There are other areas in which compliance is an issue in sales—leveraging the sales process, managing the pipeline, developing and managing account and territory plans, and many other areas. I suspect wherever compliance is an issue that managers are concerned with, there is an underlying more important issue—the people don’t understand how whatever it is improves their effectiveness and impact.
Perhaps anywhere when we find ourselves concerned about compliance, we should look at the real issue instead.
Paul Meyer says
What separates CRM from MS Office tools is efficiency, immediacy, and flow. MS Office tools just work, they are responsive, effective, and the ROI is immediate and tangible. Many sales professionals feel the same about Goldmine and ACT as they do about their MS Office tools. (I think of Goldmine and ACT as really good contact management tool, not full fledged CRM.) On the other hand, take Goldmine or ACT away and replace it with MS Dynamics or the Oracle CRM module and the frustration begins.

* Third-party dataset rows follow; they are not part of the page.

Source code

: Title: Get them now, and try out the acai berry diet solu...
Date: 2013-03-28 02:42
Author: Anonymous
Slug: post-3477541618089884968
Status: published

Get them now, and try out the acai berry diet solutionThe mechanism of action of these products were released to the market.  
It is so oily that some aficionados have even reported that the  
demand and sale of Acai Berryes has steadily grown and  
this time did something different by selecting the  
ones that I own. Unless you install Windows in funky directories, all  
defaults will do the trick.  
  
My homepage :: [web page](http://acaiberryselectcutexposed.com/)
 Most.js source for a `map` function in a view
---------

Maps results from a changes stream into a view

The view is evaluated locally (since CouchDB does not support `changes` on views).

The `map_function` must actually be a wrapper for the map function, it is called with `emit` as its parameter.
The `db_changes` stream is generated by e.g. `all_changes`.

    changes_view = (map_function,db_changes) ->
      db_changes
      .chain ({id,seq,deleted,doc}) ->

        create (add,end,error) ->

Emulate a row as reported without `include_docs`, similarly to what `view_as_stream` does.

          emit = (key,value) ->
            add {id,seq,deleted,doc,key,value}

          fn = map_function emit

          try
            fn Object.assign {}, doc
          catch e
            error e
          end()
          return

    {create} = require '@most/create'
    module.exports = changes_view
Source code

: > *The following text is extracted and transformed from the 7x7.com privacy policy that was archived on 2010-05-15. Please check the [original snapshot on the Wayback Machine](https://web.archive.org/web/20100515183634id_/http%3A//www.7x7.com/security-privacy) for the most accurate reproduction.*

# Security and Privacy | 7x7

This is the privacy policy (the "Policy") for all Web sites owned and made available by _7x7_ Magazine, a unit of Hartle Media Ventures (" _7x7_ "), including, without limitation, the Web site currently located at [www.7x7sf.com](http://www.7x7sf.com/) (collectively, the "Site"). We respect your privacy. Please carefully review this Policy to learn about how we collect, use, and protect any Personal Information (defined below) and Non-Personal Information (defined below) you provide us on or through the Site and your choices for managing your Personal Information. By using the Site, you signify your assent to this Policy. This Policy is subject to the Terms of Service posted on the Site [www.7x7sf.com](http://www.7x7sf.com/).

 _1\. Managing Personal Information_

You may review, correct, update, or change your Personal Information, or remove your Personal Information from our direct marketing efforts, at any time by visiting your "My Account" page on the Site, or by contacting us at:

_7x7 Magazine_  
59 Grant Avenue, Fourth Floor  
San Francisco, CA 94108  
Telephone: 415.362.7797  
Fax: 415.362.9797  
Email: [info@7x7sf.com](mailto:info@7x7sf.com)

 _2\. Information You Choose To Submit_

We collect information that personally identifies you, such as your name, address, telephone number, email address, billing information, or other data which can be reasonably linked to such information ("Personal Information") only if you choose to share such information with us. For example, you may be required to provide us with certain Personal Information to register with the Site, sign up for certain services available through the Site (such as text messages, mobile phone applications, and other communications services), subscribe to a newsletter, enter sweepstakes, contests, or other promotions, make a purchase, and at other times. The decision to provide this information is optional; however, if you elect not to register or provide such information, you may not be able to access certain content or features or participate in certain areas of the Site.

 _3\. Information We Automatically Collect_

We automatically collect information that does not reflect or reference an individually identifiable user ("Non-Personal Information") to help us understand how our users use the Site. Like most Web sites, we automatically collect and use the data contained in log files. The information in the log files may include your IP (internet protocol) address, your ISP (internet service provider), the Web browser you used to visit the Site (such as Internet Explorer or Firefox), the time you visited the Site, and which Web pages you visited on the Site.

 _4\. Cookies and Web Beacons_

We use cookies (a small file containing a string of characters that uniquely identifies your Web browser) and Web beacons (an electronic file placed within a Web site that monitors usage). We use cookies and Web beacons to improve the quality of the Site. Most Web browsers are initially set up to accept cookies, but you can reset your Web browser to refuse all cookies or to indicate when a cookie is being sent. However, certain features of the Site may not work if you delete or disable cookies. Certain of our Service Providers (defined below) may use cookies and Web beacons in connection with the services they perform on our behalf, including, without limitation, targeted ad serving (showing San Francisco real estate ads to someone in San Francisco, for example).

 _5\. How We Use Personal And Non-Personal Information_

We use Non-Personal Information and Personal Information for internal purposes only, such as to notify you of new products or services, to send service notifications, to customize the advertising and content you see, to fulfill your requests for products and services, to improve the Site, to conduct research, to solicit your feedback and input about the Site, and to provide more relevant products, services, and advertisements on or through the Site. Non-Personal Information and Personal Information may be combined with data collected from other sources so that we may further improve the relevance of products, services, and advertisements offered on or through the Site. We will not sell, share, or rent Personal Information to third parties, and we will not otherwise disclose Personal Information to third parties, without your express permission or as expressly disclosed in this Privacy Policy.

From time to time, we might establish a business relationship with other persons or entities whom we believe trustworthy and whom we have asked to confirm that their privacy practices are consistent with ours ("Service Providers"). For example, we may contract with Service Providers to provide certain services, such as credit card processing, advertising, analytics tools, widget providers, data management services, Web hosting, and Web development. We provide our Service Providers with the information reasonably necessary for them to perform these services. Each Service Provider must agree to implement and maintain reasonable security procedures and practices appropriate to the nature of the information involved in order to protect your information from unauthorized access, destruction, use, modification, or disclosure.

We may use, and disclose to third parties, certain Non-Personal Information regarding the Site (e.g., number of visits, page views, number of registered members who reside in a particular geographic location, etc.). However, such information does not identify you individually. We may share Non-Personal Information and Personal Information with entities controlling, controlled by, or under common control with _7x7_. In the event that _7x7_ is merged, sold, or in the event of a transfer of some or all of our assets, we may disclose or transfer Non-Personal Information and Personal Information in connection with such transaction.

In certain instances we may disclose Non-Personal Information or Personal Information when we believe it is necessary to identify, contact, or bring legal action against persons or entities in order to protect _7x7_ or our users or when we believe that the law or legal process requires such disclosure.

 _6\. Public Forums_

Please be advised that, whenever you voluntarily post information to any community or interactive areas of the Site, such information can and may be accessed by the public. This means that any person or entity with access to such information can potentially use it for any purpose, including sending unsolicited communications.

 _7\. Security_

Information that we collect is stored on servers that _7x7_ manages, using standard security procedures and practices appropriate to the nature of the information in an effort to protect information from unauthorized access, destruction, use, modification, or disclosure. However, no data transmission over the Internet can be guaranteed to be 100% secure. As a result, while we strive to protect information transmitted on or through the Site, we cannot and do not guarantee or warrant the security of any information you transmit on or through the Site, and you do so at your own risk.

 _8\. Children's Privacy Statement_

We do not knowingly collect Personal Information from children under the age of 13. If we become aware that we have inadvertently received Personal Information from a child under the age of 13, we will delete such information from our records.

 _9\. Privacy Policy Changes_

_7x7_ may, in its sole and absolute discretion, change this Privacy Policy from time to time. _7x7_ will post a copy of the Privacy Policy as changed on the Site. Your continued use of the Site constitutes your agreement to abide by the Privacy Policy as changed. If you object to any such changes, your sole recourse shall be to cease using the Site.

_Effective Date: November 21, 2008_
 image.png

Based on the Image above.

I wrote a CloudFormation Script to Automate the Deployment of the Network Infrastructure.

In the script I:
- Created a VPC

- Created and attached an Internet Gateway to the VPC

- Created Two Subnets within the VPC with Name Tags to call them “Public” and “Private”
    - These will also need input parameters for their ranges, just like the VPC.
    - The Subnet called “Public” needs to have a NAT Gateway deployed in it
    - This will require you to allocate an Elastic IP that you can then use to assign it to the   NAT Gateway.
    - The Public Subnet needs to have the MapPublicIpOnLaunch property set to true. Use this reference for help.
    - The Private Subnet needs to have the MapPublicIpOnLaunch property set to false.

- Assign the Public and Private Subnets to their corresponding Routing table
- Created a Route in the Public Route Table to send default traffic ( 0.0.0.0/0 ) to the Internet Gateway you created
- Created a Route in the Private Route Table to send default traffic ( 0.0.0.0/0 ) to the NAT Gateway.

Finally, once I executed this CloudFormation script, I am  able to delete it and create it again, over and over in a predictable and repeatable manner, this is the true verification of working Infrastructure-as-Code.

I’ve had recent experience with both Oracle and MS Dynamics, and in both cases I found the tools are slow to respond, have poor user interfaces, and are very difficult to use overall. In a word, these tools lack “flow”. With MS Office, most of the operations become muscle memory but with CRM, it always require a re-think to accomplish most every task. Frankly, these tool are painful to use.
A good tool is intuitive, easy to use, and makes it’s value immediately known to the user. (The iPad “just works”!) Well designed tools do not require training classes to demonstrate their value – it’s intrinsically obvious. This is clearly not the case with the Oracles CRM module or MS Dynamics.
In today’s world, CRM client tools need to be platform agnostic. They should not require the use of outdated web browsers, specific operating systems or specific kinds of hardware. Give a sales person a CRM tool on an iPad that has “flow” and compliance is sure to follow!
David Brock says
Paul: I agree with many of your points on usability. Most of the major CRM systems are just plain archaic in their GUI’s, workflow, etc. They need to be made more user friendly, more intuitive, and available on any device/platform/browser.
At the same time, however, it’s not acceptable to use this as an excuse (at one time, I remember commplaining about MS Office. Part of the usability/flow was improved, partly, my improved skills in using the systems overcame a lot of the useability issues.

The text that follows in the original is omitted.